BEGIN Given records

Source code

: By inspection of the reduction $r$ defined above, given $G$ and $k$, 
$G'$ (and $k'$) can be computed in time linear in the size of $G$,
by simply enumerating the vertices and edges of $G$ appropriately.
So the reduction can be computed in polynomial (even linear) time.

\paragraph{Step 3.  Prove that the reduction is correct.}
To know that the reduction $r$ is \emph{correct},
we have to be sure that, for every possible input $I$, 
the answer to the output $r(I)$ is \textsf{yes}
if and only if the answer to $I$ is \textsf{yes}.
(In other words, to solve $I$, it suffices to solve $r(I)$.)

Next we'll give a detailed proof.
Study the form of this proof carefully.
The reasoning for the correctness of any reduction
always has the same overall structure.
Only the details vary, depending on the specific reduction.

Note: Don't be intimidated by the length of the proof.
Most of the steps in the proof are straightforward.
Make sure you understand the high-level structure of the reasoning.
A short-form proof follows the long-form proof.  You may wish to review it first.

END Given records

### Action item:
From the first record to the last, print each one exactly.

### Expected answer:
Source code

: By inspection of the reduction $r$ defined above, given $G$ and $k$, 
$G'$ (and $k'$) can be computed in time linear in the size of $G$,
by simply enumerating the vertices and edges of $G$ appropriately.
So the reduction can be computed in polynomial (even linear) time.

\paragraph{Step 3.  Prove that the reduction is correct.}
To know that the reduction $r$ is \emph{correct},
we have to be sure that, for every possible input $I$, 
the answer to the output $r(I)$ is \textsf{yes}
if and only if the answer to $I$ is \textsf{yes}.
(In other words, to solve $I$, it suffices to solve $r(I)$.)

Next we'll give a detailed proof.
Study the form of this proof carefully.
The reasoning for the correctness of any reduction
always has the same overall structure.
Only the details vary, depending on the specific reduction.

Note: Don't be intimidated by the length of the proof.
Most of the steps in the proof are straightforward.
Make sure you understand the high-level structure of the reasoning.
A short-form proof follows the long-form proof.  You may wish to review it first.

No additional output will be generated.